Wednesday, October 2, 2024

Dynamic DAG era with YAML and DAG Manufacturing unit in Amazon MWAA

Amazon Managed Workflow for Apache Airflow (Amazon MWAA) is a managed service that permits you to use a well-recognized Apache Airflow atmosphere with improved scalability, availability, and safety to boost and scale your small business workflows with out the operational burden of managing the underlying infrastructure. In Airflow, Directed Acyclic Graphs (DAGs) are outlined as Python code. Dynamic DAGs seek advice from the flexibility to generate DAGs on the fly throughout runtime, usually primarily based on some exterior situations, configurations, or parameters. Dynamic DAGs lets you create, schedule, and run duties inside a DAG primarily based on information and configurations that will change over time.

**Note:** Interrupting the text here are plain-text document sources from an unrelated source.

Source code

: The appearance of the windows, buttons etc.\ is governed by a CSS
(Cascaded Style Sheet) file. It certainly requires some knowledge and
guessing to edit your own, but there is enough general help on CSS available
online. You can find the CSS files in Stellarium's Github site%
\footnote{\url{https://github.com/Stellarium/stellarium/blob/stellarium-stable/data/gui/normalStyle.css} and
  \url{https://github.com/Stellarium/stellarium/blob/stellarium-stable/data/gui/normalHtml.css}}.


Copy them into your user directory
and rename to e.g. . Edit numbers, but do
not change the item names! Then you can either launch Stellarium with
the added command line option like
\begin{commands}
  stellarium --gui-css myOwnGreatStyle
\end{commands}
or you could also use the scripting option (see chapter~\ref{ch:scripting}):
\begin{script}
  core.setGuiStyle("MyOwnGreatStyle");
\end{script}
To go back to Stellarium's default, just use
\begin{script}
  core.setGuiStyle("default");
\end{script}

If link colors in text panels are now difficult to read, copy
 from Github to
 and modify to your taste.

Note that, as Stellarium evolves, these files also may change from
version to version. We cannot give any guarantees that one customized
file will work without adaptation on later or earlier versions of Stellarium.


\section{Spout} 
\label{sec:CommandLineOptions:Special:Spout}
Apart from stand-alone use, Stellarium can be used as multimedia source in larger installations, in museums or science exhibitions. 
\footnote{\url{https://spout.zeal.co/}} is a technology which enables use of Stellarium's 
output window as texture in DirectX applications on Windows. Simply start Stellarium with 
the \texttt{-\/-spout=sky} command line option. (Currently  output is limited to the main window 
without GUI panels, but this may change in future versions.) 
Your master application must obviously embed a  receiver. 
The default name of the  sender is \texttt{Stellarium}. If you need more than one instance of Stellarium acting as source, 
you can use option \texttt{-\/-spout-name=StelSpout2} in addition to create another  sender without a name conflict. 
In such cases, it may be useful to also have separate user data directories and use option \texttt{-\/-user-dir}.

There are numerous methods to introduce dynamism in Airflow DAGs (dynamic DAG era) utilizing atmosphere variables and exterior recordsdata. One of many approaches is to make use of the DAG Manufacturing unit YAML primarily based configuration file methodology. This library goals to facilitate the creation and configuration of recent DAGs by utilizing declarative parameters in YAML. It permits default customizations and is open-source, making it easy to create and customise new functionalities.

On this submit, we discover the method of making Dynamic DAGs with YAML recordsdata, utilizing the DAG Manufacturing unit library. Dynamic DAGs provide a number of advantages:

  1. Enhanced code reusability – By structuring DAGs by means of YAML recordsdata, we promote reusable elements, lowering redundancy in your workflow definitions.
  2. Streamlined upkeep – YAML-based DAG era simplifies the method of modifying and updating workflows, guaranteeing smoother upkeep procedures.
  3. Versatile parameterization – With YAML, you may parameterize DAG configurations, facilitating dynamic changes to workflows primarily based on various necessities.
  4. Improved scheduler effectivity – Dynamic DAGs allow extra environment friendly scheduling, optimizing useful resource allocation and enhancing general workflow runs
  5. Enhanced scalability – YAML-driven DAGs permit for parallel runs, enabling scalable workflows able to dealing with elevated workloads effectively.

By harnessing the ability of YAML recordsdata and the DAG Manufacturing unit library, we unleash a flexible method to constructing and managing DAGs, empowering you to create sturdy, scalable, and maintainable information pipelines.

Overview of resolution

On this submit, we are going to use an instance DAG file that’s designed to course of a COVID-19 information set. The workflow course of entails processing an open supply information set provided by WHO-COVID-19-World. After we set up the DAG-Manufacturing unit Python package deal, we create a YAML file that has definitions of assorted duties. We course of the country-specific dying rely by passing Nation as a variable, which creates particular person country-based DAGs.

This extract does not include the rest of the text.